CUBA FAQ
What is CUBA?
CUBA is a small framework for the development of component-based
systems which can be run as EJB applications, AXIS WebServices or
stand-alone J2SE
programs. The component and programming model is based on and
equivalent to
the EJB 3 session beans model. CUBA was originally built to allow the
reuse of components in different runtime environments without
modifications. Additionally,
CUBA speeds up the development of client-server applications by
avoiding
most packaging and deployment actions and allowing ordinary local
testing
and debugging of components.
Does CUBA also provide an equivalent to JPA?
In fact CUBA does not only provide an equivalent but direct JPA
support. In EJB environments this is based on the JPA providers
integrated in the application server. CUBA's embedded container which
is used in all other supported runtime environments allows to integrate
independent JPA providers like Hibernate. Examples for JPA and the use
of other non-standardized persistence managers are included in the CUBA
destribution.
Why does CUBA not just follow the EJB standard?
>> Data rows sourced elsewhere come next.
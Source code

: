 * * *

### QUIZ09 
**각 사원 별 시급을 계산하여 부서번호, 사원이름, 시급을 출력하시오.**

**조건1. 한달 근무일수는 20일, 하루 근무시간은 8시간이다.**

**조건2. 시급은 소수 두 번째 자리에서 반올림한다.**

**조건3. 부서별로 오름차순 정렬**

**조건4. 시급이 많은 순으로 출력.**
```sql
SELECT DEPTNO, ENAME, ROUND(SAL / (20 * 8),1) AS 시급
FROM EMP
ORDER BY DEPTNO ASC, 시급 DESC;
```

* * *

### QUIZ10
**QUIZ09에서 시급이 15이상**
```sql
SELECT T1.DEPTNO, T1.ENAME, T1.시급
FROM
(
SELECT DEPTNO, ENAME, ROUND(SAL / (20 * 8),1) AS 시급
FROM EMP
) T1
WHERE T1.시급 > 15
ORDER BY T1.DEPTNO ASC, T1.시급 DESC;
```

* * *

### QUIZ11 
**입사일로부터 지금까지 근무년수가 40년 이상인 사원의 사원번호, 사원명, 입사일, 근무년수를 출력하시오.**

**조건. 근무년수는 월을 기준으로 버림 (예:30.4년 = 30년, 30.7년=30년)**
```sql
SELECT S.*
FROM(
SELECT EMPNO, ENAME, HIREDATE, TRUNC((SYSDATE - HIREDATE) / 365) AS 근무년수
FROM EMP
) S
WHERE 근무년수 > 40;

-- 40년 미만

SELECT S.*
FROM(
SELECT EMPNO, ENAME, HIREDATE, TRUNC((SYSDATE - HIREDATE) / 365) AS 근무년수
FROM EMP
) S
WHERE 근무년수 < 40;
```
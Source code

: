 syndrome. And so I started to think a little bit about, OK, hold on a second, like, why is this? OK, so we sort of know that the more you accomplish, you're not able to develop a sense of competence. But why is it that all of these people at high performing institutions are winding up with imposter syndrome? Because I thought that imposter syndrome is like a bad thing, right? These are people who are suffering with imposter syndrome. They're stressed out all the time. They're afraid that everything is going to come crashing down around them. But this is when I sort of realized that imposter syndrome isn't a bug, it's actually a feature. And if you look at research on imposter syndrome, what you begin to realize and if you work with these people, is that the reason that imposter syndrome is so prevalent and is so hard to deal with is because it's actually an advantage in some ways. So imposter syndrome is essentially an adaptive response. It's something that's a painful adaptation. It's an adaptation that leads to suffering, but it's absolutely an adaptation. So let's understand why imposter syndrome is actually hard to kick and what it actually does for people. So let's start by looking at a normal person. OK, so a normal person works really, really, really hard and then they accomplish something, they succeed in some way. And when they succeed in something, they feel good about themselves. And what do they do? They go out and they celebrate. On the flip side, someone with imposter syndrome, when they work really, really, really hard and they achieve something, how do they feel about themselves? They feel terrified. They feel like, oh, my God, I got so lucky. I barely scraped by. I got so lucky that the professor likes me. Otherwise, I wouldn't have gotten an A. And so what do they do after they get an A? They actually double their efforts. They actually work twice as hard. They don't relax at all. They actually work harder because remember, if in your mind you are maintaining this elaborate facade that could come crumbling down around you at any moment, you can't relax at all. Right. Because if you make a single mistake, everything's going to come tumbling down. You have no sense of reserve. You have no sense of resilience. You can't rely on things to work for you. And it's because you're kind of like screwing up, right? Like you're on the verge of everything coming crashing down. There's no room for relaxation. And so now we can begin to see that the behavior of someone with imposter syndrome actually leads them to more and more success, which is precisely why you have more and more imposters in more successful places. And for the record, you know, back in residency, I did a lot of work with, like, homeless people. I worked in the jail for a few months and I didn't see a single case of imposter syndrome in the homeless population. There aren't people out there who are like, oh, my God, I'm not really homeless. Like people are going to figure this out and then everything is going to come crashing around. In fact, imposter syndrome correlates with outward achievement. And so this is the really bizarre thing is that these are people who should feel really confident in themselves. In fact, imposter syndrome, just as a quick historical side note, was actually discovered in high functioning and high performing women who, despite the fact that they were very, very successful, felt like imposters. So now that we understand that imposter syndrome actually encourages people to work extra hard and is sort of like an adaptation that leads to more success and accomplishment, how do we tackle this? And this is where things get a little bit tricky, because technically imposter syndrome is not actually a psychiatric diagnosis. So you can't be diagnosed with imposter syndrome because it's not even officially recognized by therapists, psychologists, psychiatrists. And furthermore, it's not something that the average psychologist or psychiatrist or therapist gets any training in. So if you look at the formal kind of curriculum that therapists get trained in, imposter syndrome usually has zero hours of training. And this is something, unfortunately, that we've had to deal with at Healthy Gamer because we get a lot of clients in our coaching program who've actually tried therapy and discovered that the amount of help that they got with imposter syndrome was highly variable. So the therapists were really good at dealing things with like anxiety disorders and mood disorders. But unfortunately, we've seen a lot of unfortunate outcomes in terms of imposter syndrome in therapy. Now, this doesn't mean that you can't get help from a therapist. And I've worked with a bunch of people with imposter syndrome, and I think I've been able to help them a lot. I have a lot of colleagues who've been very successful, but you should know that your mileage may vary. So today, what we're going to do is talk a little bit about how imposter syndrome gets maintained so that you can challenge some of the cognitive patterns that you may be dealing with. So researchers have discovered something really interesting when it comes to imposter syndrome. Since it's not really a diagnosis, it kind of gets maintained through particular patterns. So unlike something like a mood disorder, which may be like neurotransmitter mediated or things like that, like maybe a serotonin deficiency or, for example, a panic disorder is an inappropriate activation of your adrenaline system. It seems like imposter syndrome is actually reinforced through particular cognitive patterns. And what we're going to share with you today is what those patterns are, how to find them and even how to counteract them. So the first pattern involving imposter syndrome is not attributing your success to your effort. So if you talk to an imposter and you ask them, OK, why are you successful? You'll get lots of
CUBA actually follows the principles of the EJB 3 session beans
model and provides equivalent functionality. However, it makes some
important simplifications and generalizations making the model also
applicable to more primitive environments without causing
too much overhead. It was a design decision to define an
EJB-independent
API which can be mapped straight-forward to both EJB 3 and EJB 2
environment as well as
to any other one. Especially, the CUBA API hides a few nasty
inconveniences
of EJB 2, which is also one of the supported platforms.
What is the difference to OpenEJB?
In fact CUBA and OpenEJB follow the same basic idea of providing a
common model for both distributed and single-process applications.
Nevertheless the
approach is different: OpenEJB is basically itself an EJB container,
which can be plugged into various environments allowing to host
Enterprise JavaBeans in these. As a consequence, any problems and
unconveniences
inherited
from the EJB philosophy and programming model remain as they are. On
the other side,
an existing EJB application can be ported to OpenEJB with a minimum
effort.
CUBA's approach is to work with a simplified and more convenient model,
resulting
in a much smaller footprint of the framework itself. The CUBA model is
functionally
equivalent to EJB 3 SessionBeans and designed to suit both JEE and
non-JEE environments. In a managed environment, CUBA components
actually are
EJBs and require a JEE application server to run in. The runtime
library for EJB mode provides only an ultra-thin compatibility
layer to host the components in both EJB 2 and EJB 3 containers. For
non-managed environments, CUBA provides a very small enbedded container
of less than 100k size.
Why AXIS instead of EJBs
for
WebServices?
Sure: as CUBA follows an EJB-equivalent model, it is an option to run
the components as EJBs in a JEE application server and provide SOAP
access by
appropriate WebService endpoints. This is part of the EJB standard
since version
2.1 and there is no additional help from CUBA needed. However, the AXIS
framework
is a much smarter solution than a full-fledged JEE environment. It is
much
simpler to deploy and maintain an AXIS WebService in a Tomcat servlet
engine
than an EJB in an application server. Of course an AXIS environment is
not that powerful and has a number of drawbacks e.g. concerning
scalability, security
and distributed transactions. But in many applications it is
nevertheless
a reasonable platform. CUBA gives you the option to choose the
best-suited
runtime environment end even change it later on without having to
change
any code. This is an important option which keeps people from bothering
too
much wether AXIS is powerful enough or not. You could just try it and
move
to an application server if actually required.
Since CUBA 3 there is also another important reason. The webservice
tunneling mode allows to provide any CUBA component as a WebService
without limitation to stateless components and. This allows to make up
the world's smallest application server from just a servlet engine,
AXIS and CUBA's embedded container using SOAP as communication protocol
an eliminating firewall problems you usally experience with protocolls
like IIOP or JNP.
Do I actually need CUBA for testing EJBs?
One of the major goals of the EJB 3 standard is to simplify unit
testing of EJBs outside an application server. That's a good idea and
it is actually not new - especially not for CUBA users because this was
an intention of the CUBA framework from the very beginning of the
project. From the first sight it may look like that something like CUBA
is no longer needed in EJB 3 because unit tests can easily be
hand-written by tying all required parts together through the newly
introduced dependency injection approach. But that won't work out very
good because you will quickly find out that in this case nobody is
providing all the container services any more which make EJBs so easy
to code, e.g. container-managed transactions, call-chain-management,
resource management etc. You will soon realize that serious testing
requires at least a minimal container for the infrastructural issues
which at the end leads exactly to what CUBA's wired container provides.